Look, a ToSsphere! (ESR 12)
The frequent encounters with Terms of Service (ToS) and their related policies often at inconvenient times have been pushing people on the internet to make instant decisions about their relations with data-intensive things. Instead of reading, comprehending, and reflecting over the terms, participating in what considered to be the biggest lie on the internet (Obar and Oeldorf-Hirsch, 2018), seems to be the most usable choice with easy to click checkboxes at hand.
In this project, I attempt to go behind the checkbox and unpack what is it that we agree on when we check ‘I have read and agree on ToS’ boxes. By engaging with ToS at different scales – zooming in and out – through reading, translating, and transposing, I explore what each mode of engagement reveals, what questions they lead to, and how these explorations could inform designers.
Act 1: Nice to read you!
Image Credit: Hamide Design Studio (Şeyda Özçetin)
Zooming into ToS by reading closely is admittedly a boring yet an informative experience.
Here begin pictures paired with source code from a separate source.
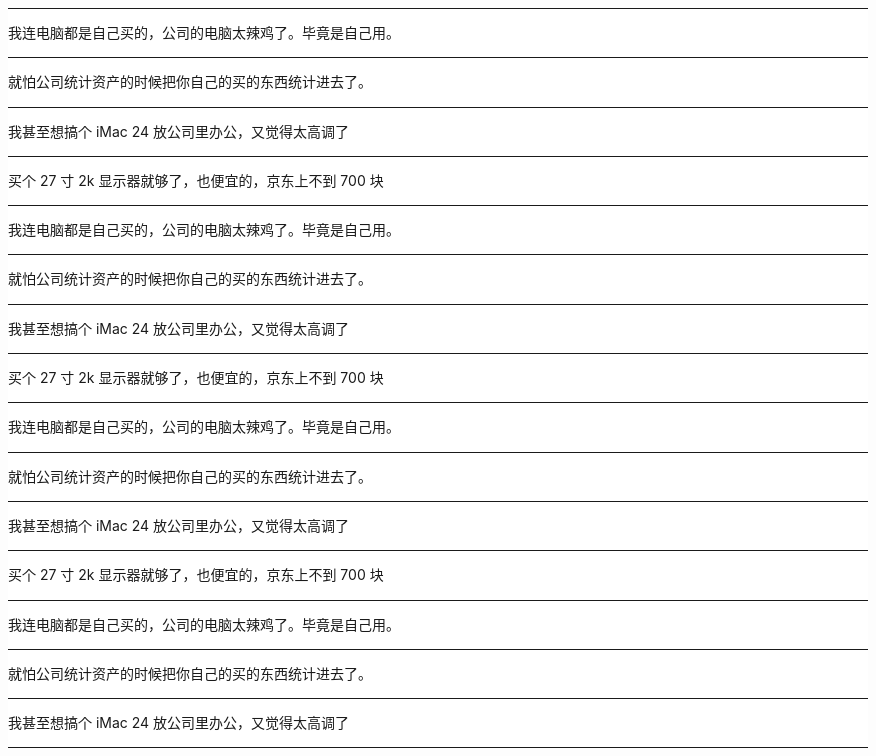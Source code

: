---------------------------------------------------

我连电脑都是自己买的，公司的电脑太辣鸡了。毕竟是自己用。

---------------------------------------------------

就怕公司统计资产的时候把你自己的买的东西统计进去了。

---------------------------------------------------

我甚至想搞个 iMac 24 放公司里办公，又觉得太高调了

---------------------------------------------------

买个 27 寸 2k 显示器就够了，也便宜的，京东上不到 700 块

---------------------------------------------------

我连电脑都是自己买的，公司的电脑太辣鸡了。毕竟是自己用。

---------------------------------------------------

就怕公司统计资产的时候把你自己的买的东西统计进去了。

---------------------------------------------------

我甚至想搞个 iMac 24 放公司里办公，又觉得太高调了

---------------------------------------------------

买个 27 寸 2k 显示器就够了，也便宜的，京东上不到 700 块

---------------------------------------------------

我连电脑都是自己买的，公司的电脑太辣鸡了。毕竟是自己用。

---------------------------------------------------

就怕公司统计资产的时候把你自己的买的东西统计进去了。

---------------------------------------------------

我甚至想搞个 iMac 24 放公司里办公，又觉得太高调了

---------------------------------------------------

买个 27 寸 2k 显示器就够了，也便宜的，京东上不到 700 块

---------------------------------------------------

我连电脑都是自己买的，公司的电脑太辣鸡了。毕竟是自己用。

---------------------------------------------------

就怕公司统计资产的时候把你自己的买的东西统计进去了。

---------------------------------------------------

我甚至想搞个 iMac 24 放公司里办公，又觉得太高调了

---------------------------------------------------
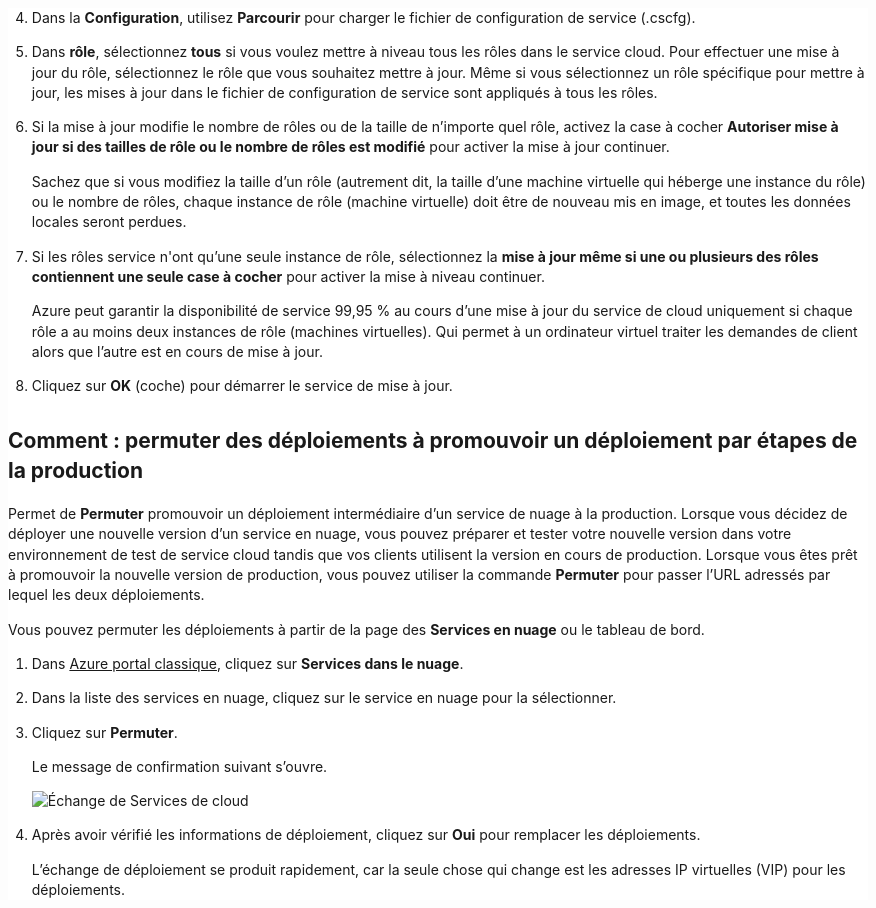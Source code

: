 4. Dans la **Configuration**, utilisez **Parcourir** pour charger le fichier de configuration de service (.cscfg).

5. Dans **rôle**, sélectionnez **tous** si vous voulez mettre à niveau tous les rôles dans le service cloud. Pour effectuer une mise à jour du rôle, sélectionnez le rôle que vous souhaitez mettre à jour. Même si vous sélectionnez un rôle spécifique pour mettre à jour, les mises à jour dans le fichier de configuration de service sont appliqués à tous les rôles.

6. Si la mise à jour modifie le nombre de rôles ou de la taille de n’importe quel rôle, activez la case à cocher **Autoriser mise à jour si des tailles de rôle ou le nombre de rôles est modifié** pour activer la mise à jour continuer. 

    Sachez que si vous modifiez la taille d’un rôle (autrement dit, la taille d’une machine virtuelle qui héberge une instance du rôle) ou le nombre de rôles, chaque instance de rôle (machine virtuelle) doit être de nouveau mis en image, et toutes les données locales seront perdues.

7. Si les rôles service n'ont qu’une seule instance de rôle, sélectionnez la **mise à jour même si une ou plusieurs des rôles contiennent une seule case à cocher** pour activer la mise à niveau continuer. 

    Azure peut garantir la disponibilité de service 99,95 % au cours d’une mise à jour du service de cloud uniquement si chaque rôle a au moins deux instances de rôle (machines virtuelles). Qui permet à un ordinateur virtuel traiter les demandes de client alors que l’autre est en cours de mise à jour.

8. Cliquez sur **OK** (coche) pour démarrer le service de mise à jour.



## <a name="how-to-swap-deployments-to-promote-a-staged-deployment-to-production"></a>Comment : permuter des déploiements à promouvoir un déploiement par étapes de la production

Permet de **Permuter** promouvoir un déploiement intermédiaire d’un service de nuage à la production. Lorsque vous décidez de déployer une nouvelle version d’un service en nuage, vous pouvez préparer et tester votre nouvelle version dans votre environnement de test de service cloud tandis que vos clients utilisent la version en cours de production. Lorsque vous êtes prêt à promouvoir la nouvelle version de production, vous pouvez utiliser la commande **Permuter** pour passer l’URL adressés par lequel les deux déploiements. 

Vous pouvez permuter les déploiements à partir de la page des **Services en nuage** ou le tableau de bord.

1. Dans [Azure portal classique](https://manage.windowsazure.com/), cliquez sur **Services dans le nuage**.

2. Dans la liste des services en nuage, cliquez sur le service en nuage pour la sélectionner.

3. Cliquez sur **Permuter**.

    Le message de confirmation suivant s’ouvre.

    ![Échange de Services de cloud](./media/cloud-services-how-to-manage/CloudServices_Swap.png)

4. Après avoir vérifié les informations de déploiement, cliquez sur **Oui** pour remplacer les déploiements.

    L’échange de déploiement se produit rapidement, car la seule chose qui change est les adresses IP virtuelles (VIP) pour les déploiements.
One learns about roles, responsibilities, rights, and processes and start to get a picture of how data-intensive things operate. The close reading reveals that data-intensive things are like fluid assemblages of distributed material and immaterial resources dynamically coming together over a network (Redström and Wiltse, 2019). In other words, the so-called service is co-performed by the involvement of multiple actors that are brought together by the so-called service provider. Thus, agreeing on a ToS, one agrees on other actors’ and their ToS policies and forms relations with them. I call this ecosystem of ToS policies, the ToSsphere. Then, I ask:
- What does the realization of facing ToSspheres mean for designing more meaningful interactions?
- How can designers get a handle on this ecosystem?
Act 2: Nice to map you!
Trying to get a handle on ToSspheres, I started to create relational maps showing actors and relations experimenting with different approaches such as organizational charts showing hierarchy, service journeys showing when each actor comes into the picture, or a distribution of actors showing their weight. Translating ToS texts into relational maps not only reveals the overwhelming complexity of ToSspheres and hidden actors in them but also emphasizes how the current form of ToS interaction and the usability approach to increase engagement do not make sense. Then I ask:
- How can designers work with this complexity?
Act 3: Nice to landscape you!
Image Credit: Hamide Design Studio (Şeyda Özçetin)
While the relational maps demonstrate the complexity of a ToSsphere, the process of creating them is deceitful as it starts with an empty canvas as if there are no actors prior reading the ToSsphere, and as if the actors come into being only when one encounters them in the text and thus there is no other ToSsphere around.
However, experimenting with transposing a relational map into a spatial map in an existing landscape – in this case woods in Umeå, revealed different considerations. Using trees as actors in the ToS policies, I started to think of which tree represents which actor and notice in fact there are always other actors outside the ecosystem (the market) that could potentially replace some of the actors in the ecosystem. This made me think about how this ecosystem is built and who gets to choose who is in and out. Thus, I ask:
- What could we achieve if we leave the focus on data and data processes and zoom out to actors in the ecosystem? How would it be possible to make choices about actors making the ToSsphere in a way of patchworking an ecosystem or mending as one sees fit?
- If data is valuable and yet relational, what would it bring if we approached this ecosystem building activity as sort of a collaborative value making like in investment banking? How and with whom do we want to create value?
In this project we partnered with Hamide Design Studio (Şeyda Özçetin) for visual documentation of the ToSsphere mapping as well related logistics. Thus, photographs and most video content were created by Hamide Design Studio (Şeyda Özçetin).
References
Obar, J. A., and Oeldorf-Hirsch, A. (2018). The biggest lie on the internet: Ignoring the privacy policies and terms of service policies of social networking services. Information, Communication & Society, 23(1), 1–20. https://doi.org/10.1080/1369118x.2018.1486870
Redström, J., & Wiltse, H. (2019). Changing things: The future of objects in a digital world. Bloomsbury Visual Arts.